Asset-based Stable Coins are backed by some type of commodities. The most common commodity which is collateralized is gold. Gold backed Stable Coin represents a specific value of gold. The physical gold in itself is stored in a trusted third party’s vault.

How do they work?
Asset-based Stable Coins work similarly in cases where the coin is backed by fiat money (see above).

Pros and cons
As these Stable Coins are backed by real assets they provide stability. In a way, the commodity has been tokenized. This brings greater liquidity and price discovery. The coin holder has the advantage of recoursing to the underlying asset. They can redeem these assets at the conversion rate to take possession of the real assets.

Just as in fiat money backed Stable Coins, they are governed by centralised entities. So some of the very concepts of crypto and digital currencies are defeated in this type of stable coin. The holder is dependent on the vendors and custodians. This can result in a single point of failure at some time. This system is also dependent on the audit and assessment by the third party, underscoring the purpose of cryptocurrency.

Examples
Examples of commodity-backed Stable Coins are Digix gold (DGX) and Petro Coin. DGX is dependent on the market value of gold and is fully redeemable at any point in time.  The ownership/custodianship status is tracked on the Ethereum     Blockchain. Petro Coin is a Stable Coin backed by the oil reserves of Venezuela.

C. Crypto-collateralised

Crypto-collateralized Stable Coins are backed by a mix or basket of other digital currencies like Bitcoin or Ether.

How it works
Crypto backed Stable Coins require holders to stake a certain amount of cryptocurrencies into a smart contract which will then result in the creation of a fixed ration of Stable Coins.

In this type of coins, the volatility risk of a single cryptocurrency is reduced and distributed in a group of cryptocurrencies. The Stable Coins are over-collateralized to withstand the extreme price fluctuations.

Pros and cons
The benefit of this method is that it is decentralized and as a result adhere to the trustless, transparency and secure structure of the crypto world. Therefore they are not vulnerable to a central point of failure.

Crypto backed coins are considered transparent because transactions are recorded on the public blockchain with full transparency and accountability. They are efficient in the sense that conversion from one crypto to another is quick as it occurs on the blockchain.

On the other hand they are volatile and complex. Since the underlying asset is a cryptocurrency itself, it is inherently much more volatile as compared to other types of Stable Coins. Also, there are multiple complex elements which can trouble the minting process of these stable coins.

Examples
The most prominent example of crypto backed Stable Coins is Dai. DAI does not rely on any central entity and lives on the blockchain. Its  face value is pegged to the USD. It achieves stability by using an autonomous system of smart contracts.

 D. Algorithmic (or Seignorage) Stable Coins

The most complex and less popular model are algorithmic Stable Coins. These Coins are not backed by collateral at all. Instead, they use various mechanisms to expand or contract their circulating supply as necessary to maintain a stable value.

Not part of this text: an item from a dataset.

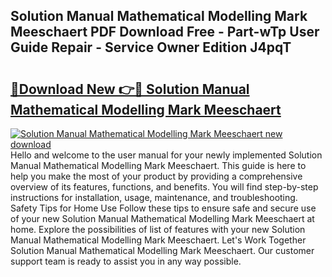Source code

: ## Solution Manual Mathematical Modelling Mark Meeschaert PDF Download Free - Part-wTp User Guide Repair - Service Owner Edition J4pqT

# <h2><a href="http://bc48140.oget.top/?id=Solution+Manual+Mathematical+Modelling+Mark+Meeschaert">🔗Download New 👉🔴 Solution Manual Mathematical Modelling Mark Meeschaert</a></h2>

[![Solution Manual Mathematical Modelling Mark Meeschaert new download](https://i.imgur.com/5g1atiW.png)](http://bc48140.oget.top/?id=Solution+Manual+Mathematical+Modelling+Mark+Meeschaert)
Hello and welcome to the user manual for your newly implemented Solution Manual Mathematical Modelling Mark Meeschaert. This guide is here to help you make the most of your product by providing a comprehensive overview of its features, functions, and benefits. You will find step-by-step instructions for installation, usage, maintenance, and troubleshooting. Safety Tips for Home Use Follow these tips to ensure safe and secure use of your new Solution Manual Mathematical Modelling Mark Meeschaert at home. Explore the possibilities of list of features with your new Solution Manual Mathematical Modelling Mark Meeschaert. Let's Work Together Solution Manual Mathematical Modelling Mark Meeschaert. Our customer support team is ready to assist you in any way possible.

Algorithmic Stable Coins are based on smart contracts (and other mathematical -based algorithms) where people put up collateral in a cryptocurrency (like Ethereum). This to back the value of a Stable Coin pegged to a fiat currency. With this method, there is no need for know your customer (KYC) measures to be put in place because there is no need for a counterparty to maintain reserves or redeem money from.

How it works
These types of Stable Coins maintain stability using an algorithm. This means that the Stable Coins are not actually backed by real-world assets. Instead, trust in the system is reliant on the expectation that the coins will gain a certain amount of future value (similar to Bitcoin).

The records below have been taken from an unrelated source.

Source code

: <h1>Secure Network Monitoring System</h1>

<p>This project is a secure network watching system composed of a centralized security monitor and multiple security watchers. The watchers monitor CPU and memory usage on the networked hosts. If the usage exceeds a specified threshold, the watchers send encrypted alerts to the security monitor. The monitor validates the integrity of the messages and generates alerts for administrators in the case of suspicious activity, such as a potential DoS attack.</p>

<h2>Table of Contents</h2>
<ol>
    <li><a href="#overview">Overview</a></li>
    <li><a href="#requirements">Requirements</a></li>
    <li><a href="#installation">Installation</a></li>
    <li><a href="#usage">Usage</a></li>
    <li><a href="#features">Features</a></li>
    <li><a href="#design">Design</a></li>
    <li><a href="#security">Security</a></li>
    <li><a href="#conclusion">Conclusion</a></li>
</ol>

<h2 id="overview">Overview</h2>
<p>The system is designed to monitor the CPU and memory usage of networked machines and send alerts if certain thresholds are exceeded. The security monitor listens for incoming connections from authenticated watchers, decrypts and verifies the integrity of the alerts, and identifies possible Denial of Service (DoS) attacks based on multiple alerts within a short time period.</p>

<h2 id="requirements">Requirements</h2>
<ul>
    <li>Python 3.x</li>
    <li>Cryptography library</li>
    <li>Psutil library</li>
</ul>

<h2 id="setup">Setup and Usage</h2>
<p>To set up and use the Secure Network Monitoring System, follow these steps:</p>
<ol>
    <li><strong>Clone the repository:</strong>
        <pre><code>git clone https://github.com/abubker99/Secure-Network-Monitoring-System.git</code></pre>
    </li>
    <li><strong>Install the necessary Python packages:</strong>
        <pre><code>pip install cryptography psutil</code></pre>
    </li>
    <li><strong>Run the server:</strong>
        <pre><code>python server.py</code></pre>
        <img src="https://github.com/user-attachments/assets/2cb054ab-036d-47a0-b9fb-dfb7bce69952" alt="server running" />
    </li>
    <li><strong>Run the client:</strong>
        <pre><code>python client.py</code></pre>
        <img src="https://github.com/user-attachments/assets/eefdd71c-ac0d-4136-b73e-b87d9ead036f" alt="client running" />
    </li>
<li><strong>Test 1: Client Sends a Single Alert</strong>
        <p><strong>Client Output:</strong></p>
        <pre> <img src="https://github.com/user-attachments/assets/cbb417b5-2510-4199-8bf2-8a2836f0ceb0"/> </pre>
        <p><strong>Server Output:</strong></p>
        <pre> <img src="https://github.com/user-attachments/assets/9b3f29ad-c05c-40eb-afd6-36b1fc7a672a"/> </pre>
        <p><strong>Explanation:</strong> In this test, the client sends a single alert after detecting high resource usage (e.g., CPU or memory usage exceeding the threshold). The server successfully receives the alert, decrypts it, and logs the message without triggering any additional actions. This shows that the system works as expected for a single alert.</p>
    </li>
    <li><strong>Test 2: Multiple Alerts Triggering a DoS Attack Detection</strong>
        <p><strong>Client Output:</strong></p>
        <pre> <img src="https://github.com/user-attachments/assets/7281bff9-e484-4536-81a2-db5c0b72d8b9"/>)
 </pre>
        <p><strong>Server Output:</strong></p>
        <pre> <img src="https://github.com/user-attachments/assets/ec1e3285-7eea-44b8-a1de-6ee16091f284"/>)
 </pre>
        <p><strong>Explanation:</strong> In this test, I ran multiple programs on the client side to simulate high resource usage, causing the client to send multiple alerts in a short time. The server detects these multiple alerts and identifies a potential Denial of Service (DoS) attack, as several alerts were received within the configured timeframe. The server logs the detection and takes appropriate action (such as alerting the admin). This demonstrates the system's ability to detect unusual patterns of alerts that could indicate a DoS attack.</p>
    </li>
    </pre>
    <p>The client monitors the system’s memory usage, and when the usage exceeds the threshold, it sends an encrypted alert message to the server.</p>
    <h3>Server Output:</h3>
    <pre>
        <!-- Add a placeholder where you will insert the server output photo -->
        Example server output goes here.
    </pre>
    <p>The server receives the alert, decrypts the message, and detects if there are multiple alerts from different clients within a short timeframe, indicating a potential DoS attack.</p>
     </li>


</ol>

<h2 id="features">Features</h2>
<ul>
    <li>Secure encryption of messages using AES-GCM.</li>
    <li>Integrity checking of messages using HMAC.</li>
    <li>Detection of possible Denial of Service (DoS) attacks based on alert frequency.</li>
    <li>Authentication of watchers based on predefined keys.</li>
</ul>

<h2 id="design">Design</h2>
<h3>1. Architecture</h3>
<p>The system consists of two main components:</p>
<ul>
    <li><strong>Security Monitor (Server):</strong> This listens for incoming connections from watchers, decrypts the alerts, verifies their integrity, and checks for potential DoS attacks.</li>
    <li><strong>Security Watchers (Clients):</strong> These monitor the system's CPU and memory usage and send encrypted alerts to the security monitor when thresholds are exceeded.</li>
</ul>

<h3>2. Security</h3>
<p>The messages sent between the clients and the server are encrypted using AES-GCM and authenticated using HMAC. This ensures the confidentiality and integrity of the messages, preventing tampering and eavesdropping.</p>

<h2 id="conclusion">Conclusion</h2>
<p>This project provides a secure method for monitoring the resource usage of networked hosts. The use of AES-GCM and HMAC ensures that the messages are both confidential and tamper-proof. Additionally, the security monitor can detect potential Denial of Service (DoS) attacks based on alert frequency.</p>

These models are generally created with two tokens: the first is a Stable Coin, and the second is related to a bond, thus promising income if the Stable Coin rises in price. By purchasing the bond with the Stable Coin, supply is decreased. As the total demand for the coin increases, a new supply of stable coins are created to reduce price back to stable levels. The main objective is to keep the coin’s price as close as possible to USD 1.

Pros and cons
The advantages of these type of Stable Coin are that they are decentralized, they have an absence of collaterals and lastly, they are kept at stable prices.

On the other hand, these are the most innovative of Stable Coins but also the most complex and thus difficult to create these successfully.

Examples
Basis (formerly known as Basecoin) is an example of this type of Stable Coins. Basis is pegged to the value of USD through algorithmic adjustments of the coin supply. Prices are monitored using the Oracle system.

Use cases for Stable Coins

Stable Coins promise many of the same benefits as other cryptocurrencies – like cheap transactions and rapid settlement – without the price volatility typically found in the crypto markets. Through that combination, Stable Coins could satisfy the demand for high-quality fiat currencies in parts of the world with limited access to the global financial system.

Various use cases have been proposed for Stable Coins, including mobile app payments, alternative currencies in emerging markets and global payment systems. Currently, the most common use of Stable Coins is for crypto traders to move between investment positions seamlessly and create leveraged positions, without added volatility.

Stable Coins also could be useful for crypto exchanges that want to offer fiat-based trading pairs while reducing their engagement with legacy financial institutions. Another interesting use case, is one of coupon and dividend payments in the up and coming digital securities space. This may enable to receive coupon payments in real time via a Stable Coin directly into a smartphone’s digital wallet.

Benefits of Stable Coins

Just like any other cryptocurrency, Stable Coins may offer both benefits and risks  connected to each alternative governance and price-stability models. The main goal that Stable Coins strive to create is an optimal currency in terms of  price stability, scalability, privacy, decentralization and redeem ability.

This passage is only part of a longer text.